Here i present a rational dialectical view.
i.e. When i watch a painting of course i have an idea of the painting but i know under certain circumstances that this is an objective idea. It corresponds to the painting itself and it is not an idea of an elephant camouflaged as a painting tricking my mind. Of course looking and thinking about the painting does not magically present me the "whole reality" of this painting, but i can study it if i like i.e. the paper, the technique, the meaning, the era everything, and at the end i will know that i study this specific painting objectively and not some hidden elephant like the Kantian thing-in-itself. So here it is:
Considering "external reality of objects" is a bit tricky.
External is regarded in opposition with "ourselves"-minds.
Reality is ascribed on objects that exist on themselves in contrast with imaginations, some other type of false existence or non-existence.
Objects are the things under consideration.
So let's consider an example:
I have here in my room a nice drawing above my bed. Is this external object real? I watch it everyday for the last 2 years so it must be real.
Is there a possibility i watch an optical illusion for two years and i can also sense the paper etc?
Sense and assumption can fool me but let's speculate that i confirm the existence of the object in a rational way. (i bring the poor scientists from the other answer so to make their tests on the painting and on me). So it should be real.
On the other hand this painting is a specific object. A lot of people have drawings and have the same type of experience that these objects are real.
Of course all these paintings are not the same object. Each of these is a different one. And we all confirm according to our experience tested in a rational way that these objects are real and different.
Now let's consider that I take the painting and shred it to pieces.
Is the object of the painting still real? No, now it is a shredded painting. Actually it is a mishmash of colored paper.
What happened to the reality of the painting? It no longer exists.
I still have a memory of the painting before i shred it to pieces.
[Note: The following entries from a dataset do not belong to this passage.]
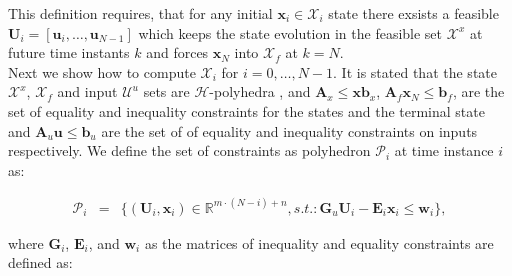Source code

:     This definition requires, that for any initial $\textbf{x}_i\in\mathcal{X}_i$ state there exsists a feasible $\textbf{U}_i=[\textbf{u}_i,\dots,\textbf{u}_{N-1}]$ which keeps the state evolution in the feasible set $\mathcal{X}^x$ at future time instants $k$ and forces $\textbf{x}_N$ into $\mathcal{X}_f$ at $k=N$.\\
    Next we show how to compute $\mathcal{X}_i$ for $i=0,\dots,N-1$. It is stated that the state $\mathcal{X}^x$, $\mathcal{X}_f$ and input $\mathcal{U}^u$ sets are $\mathcal{H}$-polyhedra \cite{borrelli2017predictive}, and $\textbf{A}_x\leq\textbf{x}\textbf{b}_x$, $\textbf{A}_f\textbf{x}_N\leq \textbf{b}_f$, are the set of equality and inequality constraints for the states and the terminal state and $\textbf{A}_u\textbf{u}\leq \textbf{b}_u$ are the set of of equality and inequality constraints on inputs respectively. We define the set of constraints as polyhedron $\mathcal{P}_i$ at time instance $i$ as:

    \begin{equation}
        \begin{array}{rcl}
            \mathcal{P}_i&=&\{
            (\textbf{U}_i,\textbf{x}_i)\in\mathbb{R}^{m\cdot(N-i)+n},s.t.:\textbf{G}_u\textbf{U}_i-\textbf{E}_i\textbf{x}_i\leq\textbf{w}_i
            \},
        \end{array}
        \label{BASICMPC:equ:constrained_constraint_set}
    \end{equation}

    where $\textbf{G}_i$, $\textbf{E}_i$, and $\textbf{w}_i$ as the matrices of inequality and equality constraints are defined as:

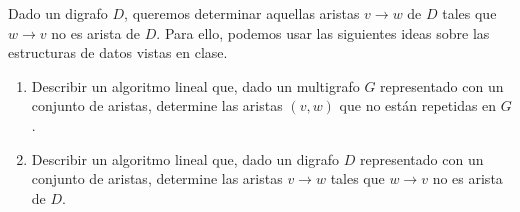  
 
 \item Dado un digrafo $D$, queremos determinar aquellas aristas $v \to w$ de $D$ tales que $w \to v$ no es arista de $D$.  Para ello, podemos usar las siguientes ideas sobre las estructuras de datos vistas en clase.
  
  \begin{enumerate}[label=$\alph*)$,ref=$\alph*)$]
   \item Describir un algoritmo lineal que, dado un multigrafo $G$ representado con un conjunto de aristas, determine las aristas $(v,w)$ que no están repetidas en $G$.
   \item Describir un algoritmo lineal que, dado un digrafo $D$ representado con un conjunto de aristas, determine las aristas $v \to w$ tales que $w \to v$ no es arista de $D$.
  \end{enumerate}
But from now on, it is no more an external but an internal presentation in my memory of the object before i destroyed it.
The reality of the painting object was so fragile that it could stand only a small amount of force before it turns to its opposite.
If I come to your house and i brought with me a bulk of shred colored paper and i present it to you and i say "here is a nice painting, i bring it to you as a gift", you will surely suppose that i' m a fool.
Now i have a bulk of paper. Is it real? Yes it is real. What will happen if i burn it, will it still be real? Of course not. The paper is gonna turn to ashes and energy. The paper/object i had has disappeared and is no more real. Now i have to do with the reality of this lump of ash and the heat that diffused in the environment.
So the most influential arguments for the "existence of real external objects" must take into account all aspects of the being. Existence is a dialectical category and is contradicted with non-existence.
Worst of all, objects are real and not real at the same time. I'm real as a man but also I'm not really an elephant.